Une commission nationale du commerce électronique a également été mise en place pour assurer la gouvernance du secteur et renforcer la coordination entre les ministères concernés, notamment sur les aspects liés au marché local et à l’exportation. Un projet de décret définissant les missions, la composition et le fonctionnement de cette instance est en cours d’élaboration. Par ailleurs, un travail est en cours pour instaurer un label de confiance destiné aux sites de commerce électronique. Ce label vise à rassurer les consommateurs sur la fiabilité des plateformes et la qualité des services proposés. Un projet d’arrêté définissant les critères et les procédures d’attribution de ce label a été préparé.

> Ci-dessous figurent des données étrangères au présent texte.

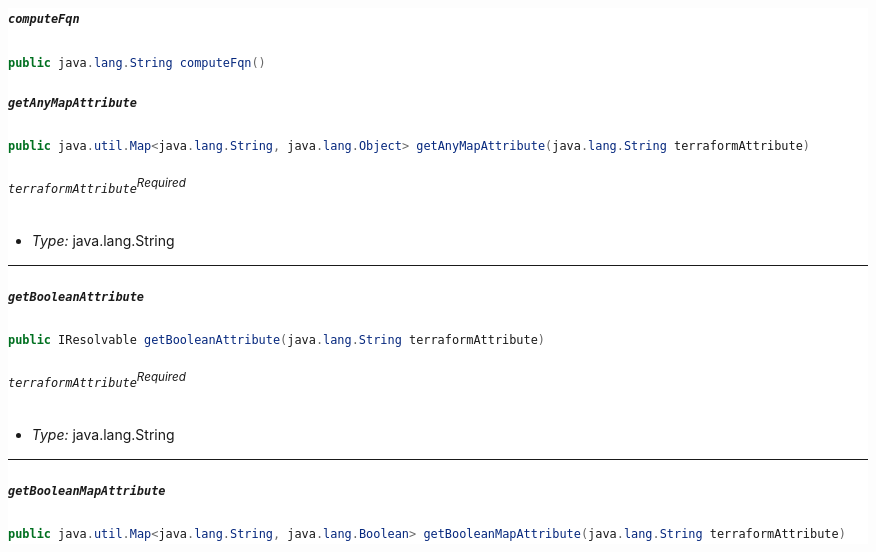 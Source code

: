 
##### `computeFqn` <a name="computeFqn" id="@cdktf/provider-cloudflare.dataCloudflareMagicTransitSites.DataCloudflareMagicTransitSitesResultLocationOutputReference.computeFqn"></a>

```java
public java.lang.String computeFqn()
```

##### `getAnyMapAttribute` <a name="getAnyMapAttribute" id="@cdktf/provider-cloudflare.dataCloudflareMagicTransitSites.DataCloudflareMagicTransitSitesResultLocationOutputReference.getAnyMapAttribute"></a>

```java
public java.util.Map<java.lang.String, java.lang.Object> getAnyMapAttribute(java.lang.String terraformAttribute)
```

###### `terraformAttribute`<sup>Required</sup> <a name="terraformAttribute" id="@cdktf/provider-cloudflare.dataCloudflareMagicTransitSites.DataCloudflareMagicTransitSitesResultLocationOutputReference.getAnyMapAttribute.parameter.terraformAttribute"></a>

- *Type:* java.lang.String

---

##### `getBooleanAttribute` <a name="getBooleanAttribute" id="@cdktf/provider-cloudflare.dataCloudflareMagicTransitSites.DataCloudflareMagicTransitSitesResultLocationOutputReference.getBooleanAttribute"></a>

```java
public IResolvable getBooleanAttribute(java.lang.String terraformAttribute)
```

###### `terraformAttribute`<sup>Required</sup> <a name="terraformAttribute" id="@cdktf/provider-cloudflare.dataCloudflareMagicTransitSites.DataCloudflareMagicTransitSitesResultLocationOutputReference.getBooleanAttribute.parameter.terraformAttribute"></a>

- *Type:* java.lang.String

---

##### `getBooleanMapAttribute` <a name="getBooleanMapAttribute" id="@cdktf/provider-cloudflare.dataCloudflareMagicTransitSites.DataCloudflareMagicTransitSitesResultLocationOutputReference.getBooleanMapAttribute"></a>

```java
public java.util.Map<java.lang.String, java.lang.Boolean> getBooleanMapAttribute(java.lang.String terraformAttribute)
```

La proposition de loi en discussion marque un tournant en intégrant explicitement les réseaux sociaux parmi les canaux de vente à distance. Cette reconnaissance officielle reflète leur rôle grandissant dans les habitudes d’achat des Tunisiens. Le texte entend clarifier les conditions d’exercice de cette activité, protéger les droits des consommateurs et mettre fin à l’irrégularité croissante des ventes en ligne.
Le ministère plaide ainsi pour une révision du cadre légal actuel, en s’inspirant des propositions contenues dans cette initiative législative. Il souhaite également structurer le secteur de la livraison, maillon essentiel entre le vendeur et le client, et développer une coopération plus étroite avec les plateformes sociales internationales, afin de lutter contre la fraude, assurer la transparence des contenus commerciaux et limiter les impacts négatifs du commerce informel sur l’économie nationale. Parmi les mesures envisagées figure aussi la création d’une plateforme nationale recensant les sites de commerce électronique certifiés, dans le but de renforcer la confiance du public.

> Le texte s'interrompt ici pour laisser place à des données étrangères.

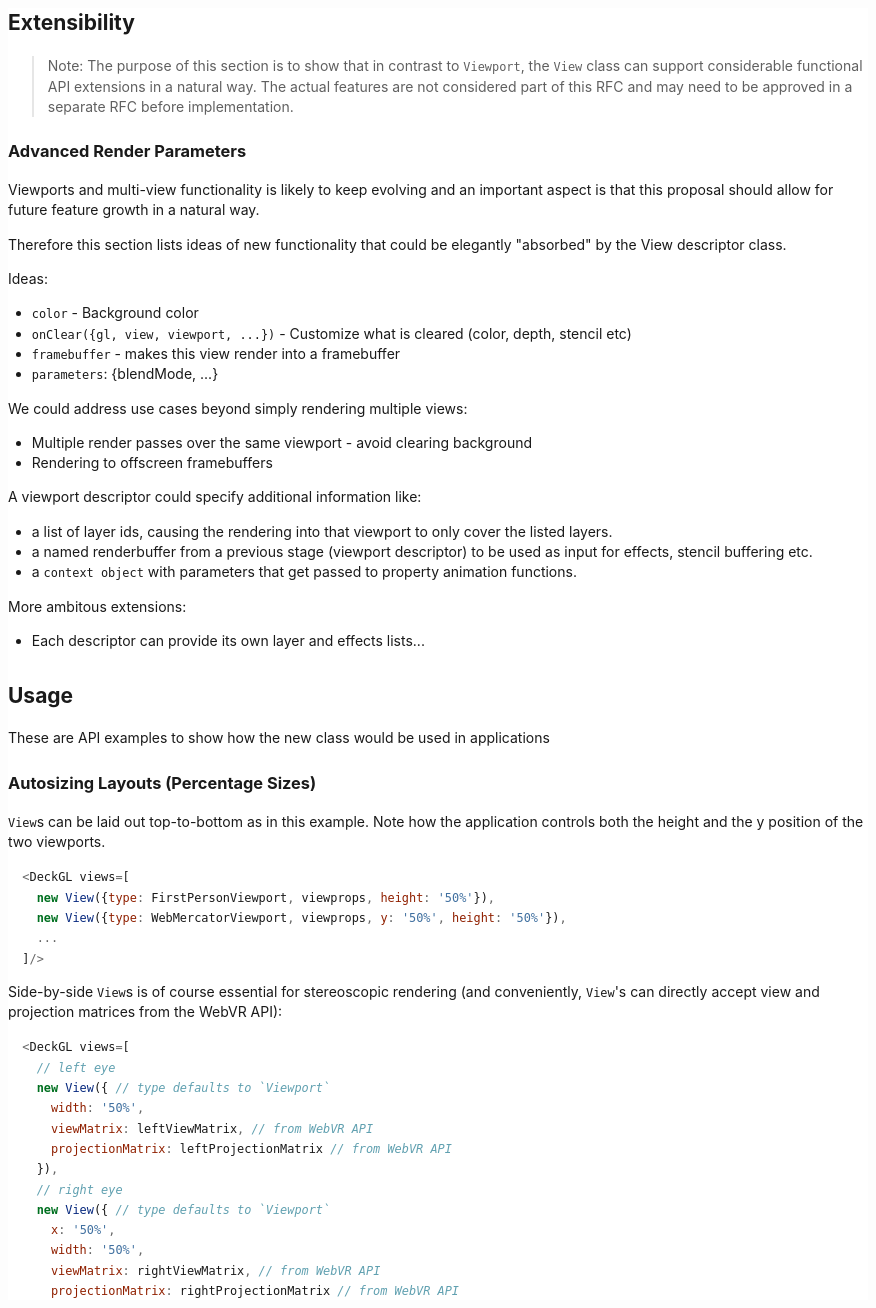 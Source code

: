 

## Extensibility

> Note: The purpose of this section is to show that in contrast to `Viewport`, the `View` class can support considerable functional API extensions in a natural way. The actual features are not considered part of this RFC and may need to be approved in a separate RFC before implementation.

### Advanced Render Parameters

Viewports and multi-view functionality is likely to keep evolving and an important aspect is that this proposal should allow for future feature growth in a natural way.

Therefore this section lists ideas of new functionality that could be elegantly "absorbed" by the View descriptor class.

Ideas:
* `color` - Background color
* `onClear({gl, view, viewport, ...})` - Customize what is cleared (color, depth, stencil etc)
* `framebuffer` - makes this view render into a framebuffer
* `parameters`: {blendMode, ...}

We could address use cases beyond simply rendering multiple views:
* Multiple render passes over the same viewport - avoid clearing background
* Rendering to offscreen framebuffers

A viewport descriptor could specify additional information like:
* a list of layer ids, causing the rendering into that viewport to only cover the listed layers.
* a named renderbuffer from a previous stage (viewport descriptor) to be used as input for effects, stencil buffering etc.
* a `context object` with parameters that get passed to property animation functions.

More ambitous extensions:
* Each descriptor can provide its own layer and effects lists...


## Usage

These are API examples to show how the new class would be used in applications

### Autosizing Layouts (Percentage Sizes)

`View`s can be laid out top-to-bottom as in this example. Note how the application controls both the height and the y position of the two viewports.
```js
  <DeckGL views=[
    new View({type: FirstPersonViewport, viewprops, height: '50%'}),
    new View({type: WebMercatorViewport, viewprops, y: '50%', height: '50%'}),
    ...
  ]/>
```

Side-by-side `View`s is of course essential for stereoscopic rendering (and conveniently, `View`'s can directly accept view and projection matrices from the WebVR API):
```js
  <DeckGL views=[
    // left eye
    new View({ // type defaults to `Viewport`
      width: '50%',
      viewMatrix: leftViewMatrix, // from WebVR API
      projectionMatrix: leftProjectionMatrix // from WebVR API
    }),
    // right eye
    new View({ // type defaults to `Viewport`
      x: '50%',
      width: '50%',
      viewMatrix: rightViewMatrix, // from WebVR API
      projectionMatrix: rightProjectionMatrix // from WebVR API
```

Les députés ont salué ces efforts, tout en soulignant la nécessité d’une action plus énergique face à la prolifération de produits dangereux vendus en ligne, notamment via les réseaux sociaux. Ils ont proposé la création d’une structure permanente spécialisée dans le suivi des infractions et appuyée par des ressources humaines qualifiées.
En réponse, les représentants du ministère ont insisté sur l’importance des campagnes de sensibilisation, menées en partenariat avec l’Institut national de la consommation, pour informer les utilisateurs de leurs droits et encourager les bonnes pratiques. Concernant le label de confiance, ils ont précisé que sa mise en place fait l’objet d’un travail technique approfondi, en coordination avec plusieurs parties prenantes. Ils ont également souligné la nécessité de renforcer les compétences des agents de contrôle, notamment à travers la coopération internationale et l’adoption des meilleures pratiques observées à l’échelle mondiale.
La commission poursuivra ses séances d’audition au cours des prochaines semaines afin d’approfondir l’examen du projet de loi et de recueillir les contributions de l’ensemble des acteurs concernés.